[Document images with source code]
++++++++

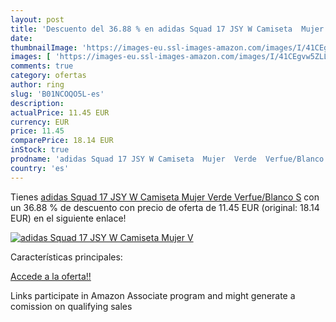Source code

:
 ```yaml
---
layout: post
title: 'Descuento del 36.88 % en adidas Squad 17 JSY W Camiseta  Mujer  V'
date: 
thumbnailImage: 'https://images-eu.ssl-images-amazon.com/images/I/41CEgvw5ZLL._SL200_.jpg'
images: [ 'https://images-eu.ssl-images-amazon.com/images/I/41CEgvw5ZLL._SL200_.jpg' ]
comments: true
category: ofertas
author: ring
slug: 'B01NCOQO5L-es'
description:
actualPrice: 11.45 EUR
currency: EUR
price: 11.45
comparePrice: 18.14 EUR
inStock: true
prodname: 'adidas Squad 17 JSY W Camiseta  Mujer  Verde  Verfue/Blanco   S'
country: 'es'
---
```


Tienes [adidas Squad 17 JSY W Camiseta  Mujer  Verde  Verfue/Blanco   S](https://www.amazon.es/dp/B01NCOQO5L/?tag=tolees-21) con un 36.88 % de descuento con precio de oferta de 11.45 EUR (original: 18.14 EUR) en el siguiente enlace!

[![adidas Squad 17 JSY W Camiseta  Mujer  V](https://images-eu.ssl-images-amazon.com/images/I/41CEgvw5ZLL._SL200_.jpg)](https://www.amazon.es/dp/B01NCOQO5L/?tag=tolees-21)

Características principales:


[Accede a la oferta!!](https://www.amazon.es/dp/B01NCOQO5L/?tag=tolees-21)

Links participate in Amazon Associate program and might generate a comission on qualifying sales


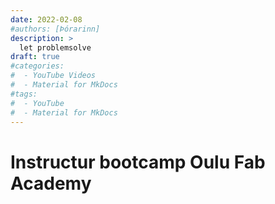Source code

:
 ```yaml
---
date: 2022-02-08
#authors: [Þórarinn]
description: >
  let problemsolve
draft: true
#categories:
#  - YouTube Videos
#  - Material for MkDocs
#tags:
#  - YouTube
#  - Material for MkDocs
---
```


# Instructur bootcamp Oulu Fab Academy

++++++++

Return the records word for word, leaving every picture out of the copy.

Your response ::
Source code

:
 ```yaml
---
layout: post
title: 'Descuento del 36.88 % en adidas Squad 17 JSY W Camiseta  Mujer  V'
date: 
thumbnailImage: 'https://images-eu.ssl-images-amazon.com/images/I/41CEgvw5ZLL._SL200_.jpg'
images: [ 'https://images-eu.ssl-images-amazon.com/images/I/41CEgvw5ZLL._SL200_.jpg' ]
comments: true
category: ofertas
author: ring
slug: 'B01NCOQO5L-es'
description:
actualPrice: 11.45 EUR
currency: EUR
price: 11.45
comparePrice: 18.14 EUR
inStock: true
prodname: 'adidas Squad 17 JSY W Camiseta  Mujer  Verde  Verfue/Blanco   S'
country: 'es'
---
```


Tienes [adidas Squad 17 JSY W Camiseta  Mujer  Verde  Verfue/Blanco   S](https://www.amazon.es/dp/B01NCOQO5L/?tag=tolees-21) con un 36.88 % de descuento con precio de oferta de 11.45 EUR (original: 18.14 EUR) en el siguiente enlace!

[![adidas Squad 17 JSY W Camiseta  Mujer  V](https://images-eu.ssl-images-amazon.com/images/I/41CEgvw5ZLL._SL200_.jpg)](https://www.amazon.es/dp/B01NCOQO5L/?tag=tolees-21)

Características principales:


[Accede a la oferta!!](https://www.amazon.es/dp/B01NCOQO5L/?tag=tolees-21)

Links participate in Amazon Associate program and might generate a comission on qualifying sales


Source code

:
 ```yaml
---
date: 2022-02-08
#authors: [Þórarinn]
description: >
  let problemsolve
draft: true
#categories:
#  - YouTube Videos
#  - Material for MkDocs
#tags:
#  - YouTube
#  - Material for MkDocs
---
```


# Instructur bootcamp Oulu Fab Academy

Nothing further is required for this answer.